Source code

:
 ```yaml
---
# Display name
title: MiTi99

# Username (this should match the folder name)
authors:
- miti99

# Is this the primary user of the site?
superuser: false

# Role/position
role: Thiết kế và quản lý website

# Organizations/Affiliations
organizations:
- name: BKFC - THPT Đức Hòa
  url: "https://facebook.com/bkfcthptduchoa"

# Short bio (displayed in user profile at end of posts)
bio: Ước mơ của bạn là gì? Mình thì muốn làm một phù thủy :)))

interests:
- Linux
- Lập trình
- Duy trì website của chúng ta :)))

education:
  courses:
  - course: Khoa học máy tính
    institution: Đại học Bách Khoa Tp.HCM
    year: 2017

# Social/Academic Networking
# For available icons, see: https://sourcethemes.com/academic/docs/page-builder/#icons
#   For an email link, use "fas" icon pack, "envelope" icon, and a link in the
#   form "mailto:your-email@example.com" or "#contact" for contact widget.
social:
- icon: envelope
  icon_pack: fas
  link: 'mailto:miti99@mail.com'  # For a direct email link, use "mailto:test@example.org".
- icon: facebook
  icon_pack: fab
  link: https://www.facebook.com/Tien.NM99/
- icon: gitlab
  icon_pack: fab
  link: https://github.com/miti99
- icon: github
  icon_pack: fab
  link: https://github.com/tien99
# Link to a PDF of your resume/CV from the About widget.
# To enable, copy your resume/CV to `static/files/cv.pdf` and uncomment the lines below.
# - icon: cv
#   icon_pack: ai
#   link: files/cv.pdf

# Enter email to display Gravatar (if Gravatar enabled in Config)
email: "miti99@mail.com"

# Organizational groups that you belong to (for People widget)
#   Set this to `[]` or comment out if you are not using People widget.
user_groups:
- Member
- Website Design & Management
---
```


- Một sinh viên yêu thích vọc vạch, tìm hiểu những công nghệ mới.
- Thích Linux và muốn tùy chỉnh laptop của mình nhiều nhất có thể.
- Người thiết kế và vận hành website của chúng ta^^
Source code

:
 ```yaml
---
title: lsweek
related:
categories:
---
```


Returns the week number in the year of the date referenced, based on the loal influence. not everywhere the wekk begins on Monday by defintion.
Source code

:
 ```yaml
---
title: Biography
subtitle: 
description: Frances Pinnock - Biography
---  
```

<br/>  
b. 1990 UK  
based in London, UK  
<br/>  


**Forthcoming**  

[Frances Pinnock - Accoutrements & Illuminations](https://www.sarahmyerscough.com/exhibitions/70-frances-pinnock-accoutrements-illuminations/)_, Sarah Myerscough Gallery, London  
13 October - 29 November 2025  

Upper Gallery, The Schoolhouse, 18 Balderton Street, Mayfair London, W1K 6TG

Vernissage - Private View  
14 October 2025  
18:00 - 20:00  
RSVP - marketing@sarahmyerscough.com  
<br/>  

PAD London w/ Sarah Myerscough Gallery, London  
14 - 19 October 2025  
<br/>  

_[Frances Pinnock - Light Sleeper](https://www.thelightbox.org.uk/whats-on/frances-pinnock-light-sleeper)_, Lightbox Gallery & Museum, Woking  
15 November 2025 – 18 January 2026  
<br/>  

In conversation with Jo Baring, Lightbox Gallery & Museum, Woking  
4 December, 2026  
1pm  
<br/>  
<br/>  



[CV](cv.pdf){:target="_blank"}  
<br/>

**PROBLEM TO SOLVE:** From the first line to the last, output the records word for word.

**OUTPUT FOR THIS EXERCISE:**
Source code

:
 ```yaml
---
# Display name
title: MiTi99

# Username (this should match the folder name)
authors:
- miti99

# Is this the primary user of the site?
superuser: false

# Role/position
role: Thiết kế và quản lý website

# Organizations/Affiliations
organizations:
- name: BKFC - THPT Đức Hòa
  url: "https://facebook.com/bkfcthptduchoa"

# Short bio (displayed in user profile at end of posts)
bio: Ước mơ của bạn là gì? Mình thì muốn làm một phù thủy :)))

interests:
- Linux
- Lập trình
- Duy trì website của chúng ta :)))

education:
  courses:
  - course: Khoa học máy tính
    institution: Đại học Bách Khoa Tp.HCM
    year: 2017

# Social/Academic Networking
# For available icons, see: https://sourcethemes.com/academic/docs/page-builder/#icons
#   For an email link, use "fas" icon pack, "envelope" icon, and a link in the
#   form "mailto:your-email@example.com" or "#contact" for contact widget.
social:
- icon: envelope
  icon_pack: fas
  link: 'mailto:miti99@mail.com'  # For a direct email link, use "mailto:test@example.org".
- icon: facebook
  icon_pack: fab
  link: https://www.facebook.com/Tien.NM99/
- icon: gitlab
  icon_pack: fab
  link: https://github.com/miti99
- icon: github
  icon_pack: fab
  link: https://github.com/tien99
# Link to a PDF of your resume/CV from the About widget.
# To enable, copy your resume/CV to `static/files/cv.pdf` and uncomment the lines below.
# - icon: cv
#   icon_pack: ai
#   link: files/cv.pdf

# Enter email to display Gravatar (if Gravatar enabled in Config)
email: "miti99@mail.com"

# Organizational groups that you belong to (for People widget)
#   Set this to `[]` or comment out if you are not using People widget.
user_groups:
- Member
- Website Design & Management
---
```


- Một sinh viên yêu thích vọc vạch, tìm hiểu những công nghệ mới.
- Thích Linux và muốn tùy chỉnh laptop của mình nhiều nhất có thể.
- Người thiết kế và vận hành website của chúng ta^^
Source code

:
 ```yaml
---
title: lsweek
related:
categories:
---
```


Returns the week number in the year of the date referenced, based on the loal influence. not everywhere the wekk begins on Monday by defintion.
Source code

:
 ```yaml
---
title: Biography
subtitle: 
description: Frances Pinnock - Biography
---  
```

<br/>  
b. 1990 UK  
based in London, UK  
<br/>  


**Forthcoming**  

[Frances Pinnock - Accoutrements & Illuminations](https://www.sarahmyerscough.com/exhibitions/70-frances-pinnock-accoutrements-illuminations/)_, Sarah Myerscough Gallery, London  
13 October - 29 November 2025  

Upper Gallery, The Schoolhouse, 18 Balderton Street, Mayfair London, W1K 6TG

Vernissage - Private View  
14 October 2025  
18:00 - 20:00  
RSVP - marketing@sarahmyerscough.com  
<br/>  

PAD London w/ Sarah Myerscough Gallery, London  
14 - 19 October 2025  
<br/>  

_[Frances Pinnock - Light Sleeper](https://www.thelightbox.org.uk/whats-on/frances-pinnock-light-sleeper)_, Lightbox Gallery & Museum, Woking  
15 November 2025 – 18 January 2026  
<br/>  

In conversation with Jo Baring, Lightbox Gallery & Museum, Woking  
4 December, 2026  
1pm  
<br/>  
<br/>  



[CV](cv.pdf){:target="_blank"}  
<br/>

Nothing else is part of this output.